- Born: 27 March 1927 Gohad (Dist. Bhind), Madhya Pradesh, India
- Died: 23 April 2003 (aged 74) Bhopal, Madhya Pradesh, India
- Occupations: Classical musician, instrumentalist
- Known for: Sarangi playing
- Children: Ustad Anwar Hussain, Ustad Nafees Ahmed Khan, Abdul Rashid Khan, Abdul Shafeek Khan, Farookh Latif Khan, also a famous Sarangi Maestro. Khan sahab had two daughters Fauzia Khan and Razia Khan. His grandson Sarwar Hussain is an accomplished Sarangi Maestro of the country. His Great Grandson Amaan Hussain (Son of Sarwar Hussain) is an uprising prodigy and Sarangi performer
- Parent(s): Ustad Chhote Khan, Rausiya Begum
- Awards: Padma Shri in 2002 Sangeet Natak Akademi Award in 1990

= Abdul Latif Khan =

Indian sarangi player (27 March 1927 - 23 April 2003)

Abdul Latif Khan (1927 - 2003) was an Indian classical musician and instrumentalist, known for his proficiency in Sarangi, a stringed Hindustani classical music instrument.

==Early life and career==
He was born in a family of musicians in Gwalior in the Indian state of Madhya Pradesh, learned music under the tutelage of Haider Khan, his grandfather, Chhote Khan, his father, Chhote Khan and Uday Khan and Haddu Khan, all were his extended family, in Khyal Gharana style and mastered the instruments such as Sitar, Santoor and Tabla Later, he learned Sarangi under Bade Ghulam Sabir Khan.

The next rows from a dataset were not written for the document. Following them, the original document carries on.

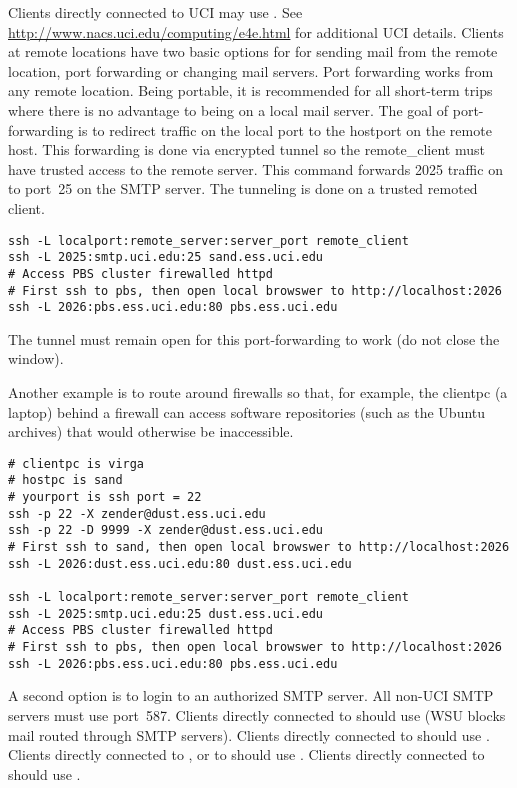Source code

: \documentclass[12pt,twoside]{article}
\begin{document}
Clients directly connected to UCI may use .  
See \url{http://www.nacs.uci.edu/computing/e4e.html} for additional
UCI details.
Clients at remote locations have two basic options for for sending
mail from the remote location, port forwarding or changing mail
servers.
Port forwarding works from any remote location.
Being portable, it is recommended for all short-term trips where
there is no advantage to being on a local mail server.
The goal of port-forwarding is to redirect traffic on the local port 
to the hostport on the remote host.
This forwarding is done via encrypted tunnel so the remote\_client must
have trusted access to the remote server.
This command forwards 2025 traffic on  
to port~25 on the SMTP server.
The tunneling is done on a trusted remoted client.
\begin{verbatim}
ssh -L localport:remote_server:server_port remote_client
ssh -L 2025:smtp.uci.edu:25 sand.ess.uci.edu
# Access PBS cluster firewalled httpd 
# First ssh to pbs, then open local browswer to http://localhost:2026
ssh -L 2026:pbs.ess.uci.edu:80 pbs.ess.uci.edu
\end{verbatim}
The tunnel must remain open for this port-forwarding to work
(do not close the window).

Another example is to route around firewalls so that, for example,
the clientpc (a laptop) behind a firewall can access software
repositories (such as the Ubuntu archives) that would otherwise be
inaccessible.
\begin{verbatim}
# clientpc is virga
# hostpc is sand
# yourport is ssh port = 22
ssh -p 22 -X zender@dust.ess.uci.edu
ssh -p 22 -D 9999 -X zender@dust.ess.uci.edu
# First ssh to sand, then open local browswer to http://localhost:2026
ssh -L 2026:dust.ess.uci.edu:80 dust.ess.uci.edu

ssh -L localport:remote_server:server_port remote_client
ssh -L 2025:smtp.uci.edu:25 dust.ess.uci.edu
# Access PBS cluster firewalled httpd 
# First ssh to pbs, then open local browswer to http://localhost:2026
ssh -L 2026:pbs.ess.uci.edu:80 pbs.ess.uci.edu
\end{verbatim}

A second option is to login to an authorized SMTP server.
All non-UCI SMTP servers must use port~587.
Clients directly connected to  should use
 (WSU blocks mail routed through
 SMTP servers).
Clients directly connected to  should use
.
Clients directly connected to , or to
 should use .
Clients directly connected to  should use
.
\end{document}
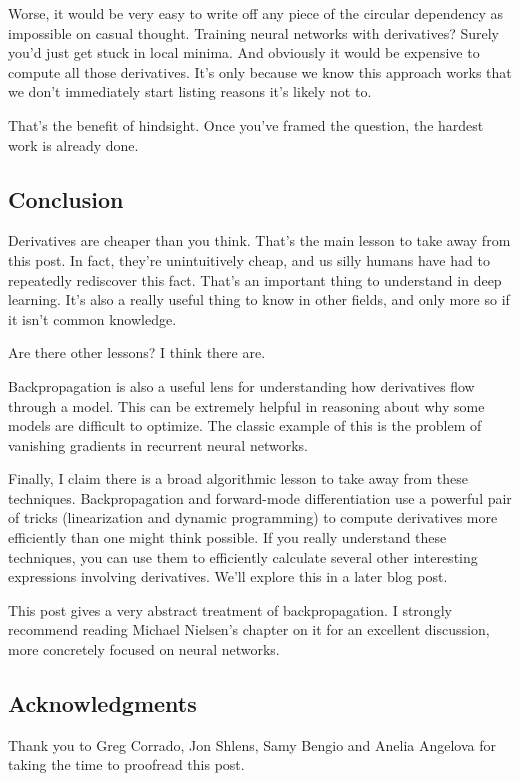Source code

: \documentclass[a4paper,12pt]{report}%
\begin{document}
Worse, it would be very easy to write off any piece of the circular dependency as impossible on casual thought. Training neural networks with derivatives? Surely you’d just get stuck in local minima. And obviously it would be expensive to compute all those derivatives. It’s only because we know this approach works that we don’t immediately start listing reasons it’s likely not to.

That’s the benefit of hindsight. Once you’ve framed the question, the hardest work is already done.

\subsection{Conclusion}

Derivatives are cheaper than you think. That’s the main lesson to take away from this post. In fact, they’re unintuitively cheap, and us silly humans have had to repeatedly rediscover this fact. That’s an important thing to understand in deep learning. It’s also a really useful thing to know in other fields, and only more so if it isn’t common knowledge.

Are there other lessons? I think there are.

Backpropagation is also a useful lens for understanding how derivatives flow through a model. This can be extremely helpful in reasoning about why some models are difficult to optimize. The classic example of this is the problem of vanishing gradients in recurrent neural networks.

Finally, I claim there is a broad algorithmic lesson to take away from these techniques. Backpropagation and forward-mode differentiation use a powerful pair of tricks (linearization and dynamic programming) to compute derivatives more efficiently than one might think possible. If you really understand these techniques, you can use them to efficiently calculate several other interesting expressions involving derivatives. We’ll explore this in a later blog post.

This post gives a very abstract treatment of backpropagation. I strongly recommend reading Michael Nielsen’s chapter on it for an excellent discussion, more concretely focused on neural networks.

\subsection*{Acknowledgments}

Thank you to Greg Corrado, Jon Shlens, Samy Bengio and Anelia Angelova for taking the time to proofread this post.
\end{document}
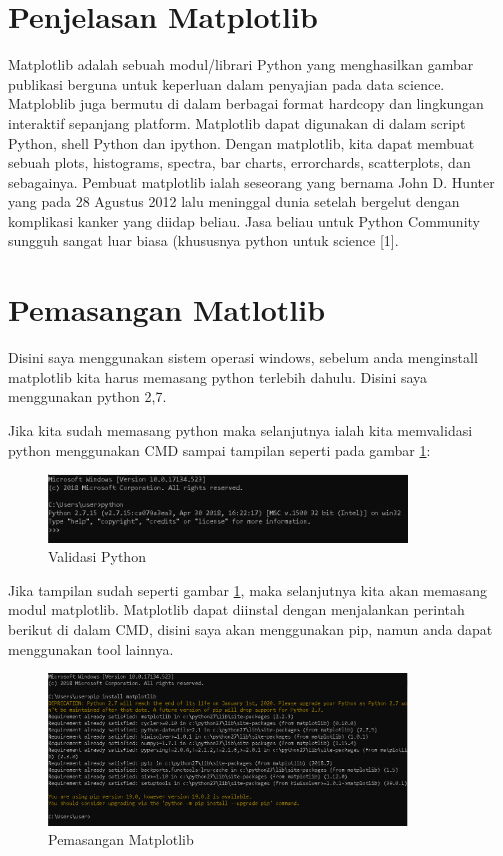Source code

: \section{Penjelasan Matplotlib}
Matplotlib adalah sebuah modul/librari Python yang menghasilkan gambar publikasi berguna untuk keperluan dalam penyajian pada data science. Matploblib juga bermutu di dalam berbagai format hardcopy dan lingkungan interaktif sepanjang platform. Matplotlib dapat digunakan di dalam script Python, shell Python dan ipython. Dengan matplotlib, kita dapat membuat sebuah plots, histograms, spectra, bar charts, errorchards, scatterplots, dan sebagainya. Pembuat matplotlib ialah seseorang yang bernama John D. Hunter yang pada 28 Agustus 2012 lalu meninggal dunia setelah bergelut dengan komplikasi kanker yang diidap beliau. Jasa beliau untuk Python Community sungguh sangat luar biasa (khususnya python untuk science [1].
       
\section{Pemasangan Matlotlib}
Disini saya menggunakan sistem operasi windows, sebelum anda menginstall matplotlib kita harus memasang python terlebih dahulu. Disini saya menggunakan python 2,7.

Jika kita sudah memasang python maka selanjutnya ialah kita memvalidasi python menggunakan CMD sampai tampilan seperti pada gambar \ref{fig:cmd}: 
\begin{figure}[!htbp]
	\centerline{\includegraphics[width=0.85\textwidth]{figures/6/cmd.PNG}}
	\caption{Validasi Python}
	\label{fig:cmd}
\end{figure}

Jika tampilan sudah seperti gambar \ref{fig:cmd}, maka selanjutnya kita akan memasang modul matplotlib. Matplotlib dapat diinstal dengan menjalankan perintah berikut di dalam CMD, disini saya akan menggunakan pip, namun anda dapat menggunakan tool lainnya. 
\begin{figure}[!htbp]
	\centerline{\includegraphics[width=0.85\textwidth]{figures/6/pasangmpl.PNG}}
	\caption{Pemasangan Matplotlib}
	\label{fig:pasangmpl}
\end{figure}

Abdul Latif Khan had performed at many music festivals like Bhopal Sarangi Mela and had been a staff artist at the All India Radio, Bhopal. He had performed as an accompanist to such renowned musicians as Bade Ghulam Ali Khan, Amir Khan, Hirabai Barodekar, Nazakat and Salamat Ali Khan, Kumar Gandharva, Mallikarjun Mansur and Kishori Amonkar.

==Awards and recognition==
- A recipient of the Sangeet Natak Akademi Award in 1990,
- Abdul Latif Khan was honored by the Government of India with the fourth highest Indian civilian award, the Padma Shri, in 2002.